L’insécurité étouffe l’élan des femmes artistes plasticiennes

Dashka-Reyna Charlemagne, l’une des lauréates de la bourse du Fonds pour la création visuelle 2023 du Centre d’Art. © Charly Amazan

Alors que l’insécurité gagne du terrain, les femmes artistes plasticiennes évoluant en Haïti se retrouvent en première ligne d’une double vulnérabilité : celle d’un milieu artistique fragilisé et celle d’un climat de violences accrues à leur égard.

« Après trois générations de lutte, les artistes plasticiennes d’Haïti commencent à être reconnues pour leur art », observe Barbara Prézeau-Stephenson alors qu’elle intervenait au festival Fenêtre(s) sur Haïti, au Tropiques Atrium à Fort-de-France, au début de l’année 2025. Cette reconnaissance naissante est le fruit de combats de longue haleine.

Les ennemis de cette émancipation ont été multiples au fil des ans. Mais au cours des cinq dernières années, l’insécurité a remporté la palme d’or. Les femmes artistes, en particulier celles qui évoluent en Haïti, portent un fardeau qui entrave leur progression vers leur but.

Il n’y a pas de meilleur exemple que l’histoire de Marie Guerlande Balan pour illustrer cette situation. Les sœurs Balan, dans le film Il faut créer, ont exprimé leur fierté d’être les premières femmes à avoir fondé le premier atelier exclusivement féminin au Village Artistique de Noailles.

Marie Guerlande Balan, l’une des lauréates de la bourse du Fonds pour la création visuelle 2023 du Centre d’Art. © Charly Amazan

Ce fut une étape importante dans la progression des femmes, notamment dans la pratique de cette technique longtemps réservée aux hommes, en particulier en raison des efforts physiques qu’elle exige.

« Jusqu’à présent, nous ressentons une grande fierté de l’avoir fait. Nous ne sommes certes pas considérées comme des héroïnes, mais la reconnaissance est grande », s’est réjouie Guerlande.

Cela a ouvert la voie à de nombreuses femmes. Elles sont aujourd’hui plus de huit artistes et artisanes à s’investir dans le fer découpé au Village Artistique de Noailles.

En 2022, Guerlande Balan est devenue la première lauréate du Prix féminin d’Arts visuels et la deuxième lauréate du Prix artistique Georges Liautaud.
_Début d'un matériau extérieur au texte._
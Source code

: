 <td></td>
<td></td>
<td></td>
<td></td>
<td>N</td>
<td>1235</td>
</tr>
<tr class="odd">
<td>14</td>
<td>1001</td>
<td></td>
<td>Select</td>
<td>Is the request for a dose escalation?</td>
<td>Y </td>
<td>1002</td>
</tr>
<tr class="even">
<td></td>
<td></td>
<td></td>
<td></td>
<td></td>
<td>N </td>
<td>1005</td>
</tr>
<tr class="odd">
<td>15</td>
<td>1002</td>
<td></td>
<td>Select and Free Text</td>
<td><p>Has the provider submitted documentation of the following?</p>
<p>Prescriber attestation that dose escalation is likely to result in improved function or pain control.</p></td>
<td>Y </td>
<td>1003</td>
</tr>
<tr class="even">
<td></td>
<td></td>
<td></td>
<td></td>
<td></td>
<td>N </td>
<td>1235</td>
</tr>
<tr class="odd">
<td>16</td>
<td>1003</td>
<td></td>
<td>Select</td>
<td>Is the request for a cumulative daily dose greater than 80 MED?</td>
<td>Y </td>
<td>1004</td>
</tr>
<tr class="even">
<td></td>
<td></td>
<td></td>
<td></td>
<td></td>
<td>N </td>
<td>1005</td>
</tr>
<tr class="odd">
Elle a également figuré parmi les boursiers du Fonds pour la création visuelle 2023 du Centre d’Art.

Une double lutte : Art et survie pour les femmes créatrices en Haïti

Ce progrès s’est progressivement estompé en raison de l’insécurité qui s’est étendue à plusieurs régions du département de l’Ouest. « Le déclin a commencé en 2020 et s’est aggravé année après année », constate Guerlande, qui précise que les opportunités pour les femmes sur le marché de l’art sont de plus en plus limitées.

En effet, les hommes, présents sur ce marché depuis bien plus longtemps,

bénéficient « des opportunités qui se raréfient, soit en raison de leur renommée, de leur carrière, de leur talent ou de leurs accointances », a constaté Guerlande.

« Quelqu’un dont les moyens sont limités et qui souhaite acheter une œuvre se dirigera vers ses connaissances ou vers un artiste émergent. D’autres, qui voudraient soutenir les artistes en fonction de leur situation, se tourneront également vers leurs relations ou vers un artiste qui leur plaît », at-elle détaillé.

« Nous, les femmes, le vivons au quotidien : nous sommes toujours les dernières sur la liste. Malheureusement, cela crée un déséquilibre, car les femmes, ne recevant pas suffisamment de commandes ni de soutien, ne peuvent pas produire autant qu’elles le voudraient », a-t-elle confié.

De lourdes conséquences

Cette difficulté à créer et à vendre réduit considérablement leurs revenus, les plaçant dans une situation économique encore plus précaire.

Certaines artistes et artisanes choisissent de mettre leur carrière en pause face aux difficultés. « Elles sont en majorité des mères de famille, souvent seules, à élever leurs enfants. Le choix est vite fait : elles priorisent d’autres activités pour nourrir leurs enfants et les envoyer à l’école », analyse Guerlande Balan.

Certaines des plus talentueuses ont fui le Village. « C’est plus difficile pour elles de continuer à créer ailleurs, car il y a la difficulté de trouver du matériel, de trouver d’autres bras pour s’entraider, car dans ce processus de création, on travaille en collaboration. La difficulté d’imposer leur création dans un nouveau milieu est une barrière supplémentaire qui les contraint à abandonner », explique Guerlande.

Cette situation est commune à bon nombre d’autres femmes artistes, notamment celles qui évoluent dans les quartiers modestes, qui sont les plus touchés à Port-au-Prince.

Leur liberté de créer et d’exposer est mise à rude épreuve.